9. BIOPHYSICAL RESEARCH METHODS
9.1 Modelling methods and mathematical models
Some simulation models have been developed to aid the analyses of UA. Perhaps the
weakness of the approach is that modelling always involves a considerable
abstraction from and simplification of reality and is very dependent on the
underlying assumptions. In sustainability studies of agroecosystems there is a need
for better techniques to integrate socio-economic and biophysical aspects and at the
same time to integrate qualitative and quantitative approaches. System dynamic
models are suitable for such interdisciplinary qualitative/quantitative approach and
analysis.
Cluster analysis has been used to reveal socio-economic differences in terms of UA
(Siegmund-Schultzea, 1998) and also principal component analysis has been used for
diagnosing of periurban vegetable producers as tool for research and technology
development Kieft, 1994).
9.2 Geographic Information systems (GIS)
GIS is seen as an essential instrument in the effective use of geographic information,
whether for planning, decision making or forecasting. GIS is a potent method that
has been used to perform studies on land use and it has been also widely used in the
management of information for planning and decision making purposes. However,
the possible application of GIS in UA has been very little explored.

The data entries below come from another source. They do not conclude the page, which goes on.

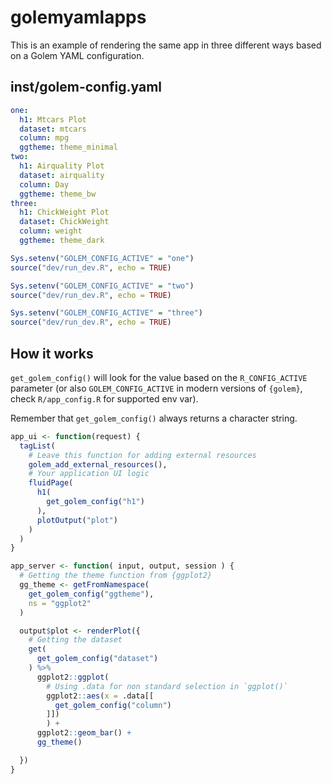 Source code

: 
<!-- README.md is generated from README.Rmd. Please edit that file -->

# golemyamlapps

This is an example of rendering the same app in three different ways
based on a Golem YAML configuration.

## inst/golem-config.yaml

``` yaml
one:
  h1: Mtcars Plot
  dataset: mtcars
  column: mpg
  ggtheme: theme_minimal
two:
  h1: Airquality Plot
  dataset: airquality
  column: Day
  ggtheme: theme_bw
three:
  h1: ChickWeight Plot
  dataset: ChickWeight
  column: weight
  ggtheme: theme_dark
```

``` r
Sys.setenv("GOLEM_CONFIG_ACTIVE" = "one")
source("dev/run_dev.R", echo = TRUE)

Sys.setenv("GOLEM_CONFIG_ACTIVE" = "two")
source("dev/run_dev.R", echo = TRUE)

Sys.setenv("GOLEM_CONFIG_ACTIVE" = "three")
source("dev/run_dev.R", echo = TRUE)
```

## How it works

`get_golem_config()` will look for the value based on the
`R_CONFIG_ACTIVE` parameter (or also `GOLEM_CONFIG_ACTIVE` in modern
versions of `{golem}`, check `R/app_config.R` for supported env var).

Remember that `get_golem_config()` always returns a character string.

``` r
app_ui <- function(request) {
  tagList(
    # Leave this function for adding external resources
    golem_add_external_resources(),
    # Your application UI logic
    fluidPage(
      h1(
        get_golem_config("h1")
      ),
      plotOutput("plot")
    )
  )
}
```

``` r
app_server <- function( input, output, session ) {
  # Getting the theme function from {ggplot2}
  gg_theme <- getFromNamespace(
    get_golem_config("ggtheme"),
    ns = "ggplot2"
  )

  output$plot <- renderPlot({
    # Getting the dataset
    get(
      get_golem_config("dataset")
    ) %>%
      ggplot2::ggplot(
        # Using .data for non standard selection in `ggplot()`
        ggplot2::aes(x = .data[[
          get_golem_config("column")
        ]])
        ) +
      ggplot2::geom_bar() +
      gg_theme()

  })
}
```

This method permits the stratification of very large regions into target areas
prioritised for future research. It gives some insight into the nature of problems
expected in these areas, predictions largely corroborated by limited ground truthing,
interviews and existing literature. It is still not possible, nor logical, to rely solely on
secondary agricultural or agroecological data for this type of analysis. The
organisation of data and interpretation of results from GIS analyses are much
strengthened by fieldwork.
10. THE NEED FOR NEW METHODS FOR ASSESSING UA
A closer examination of the literature on UA research reveals that the most studies
have used methods such as interviews and questionnaire surveys to describe and
analyse UA as it presents itself today. These studies are associated with ideas of
home-consumption in cities and the household economy. Studies are essentially
related to empirical investigations of the incidence and importance of UA for urban
food production with emphasis on the descriptive verification of their significance.
The methodologies used in UA may be grouped in three broad categories:
 those where the research is based on questionnaires;
 those using participatory methods and case studies;
 a third category has used some combination of economic and ecological
methods.
Methods are required for a better diagnosis and design of urban agricultural
activities in order to identify their importance and contribution and the roles of the
different stakeholders. These methods should enable the use different approaches
(qualitative and quantitative) to asses biological, social and economic aspects to
provide better knowledge of the urban environment and the available resources and
constraints.
If research is to make a valid contribution to the development of UA and to the
sustaining of urban centres effort is required for the establishment of effective
knowledge networks whereby researchers can engage with UA and answer the
researchable questions identified.
Tacoli (1998) has pointed out the need to investigate rural-urban linkages through
flow analysis and impact of flow analysis to: identify actors involved, evaluate
income derived, evaluate income distribution, access benefits in terms of resource
access and control.
New paradigms for pro-poor research & action have been developed over the last
few years based on the need to understand livelihoods as a result of the access to
and use of assets by households within the context of formal and informal
institutions. The Sustainable Livelihoods Approach (http://www.livelihoods.org)
developed by DFID UK presents a checklist for research and action on poverty and
frameworks such as this need to be incorporated into UA research protocols.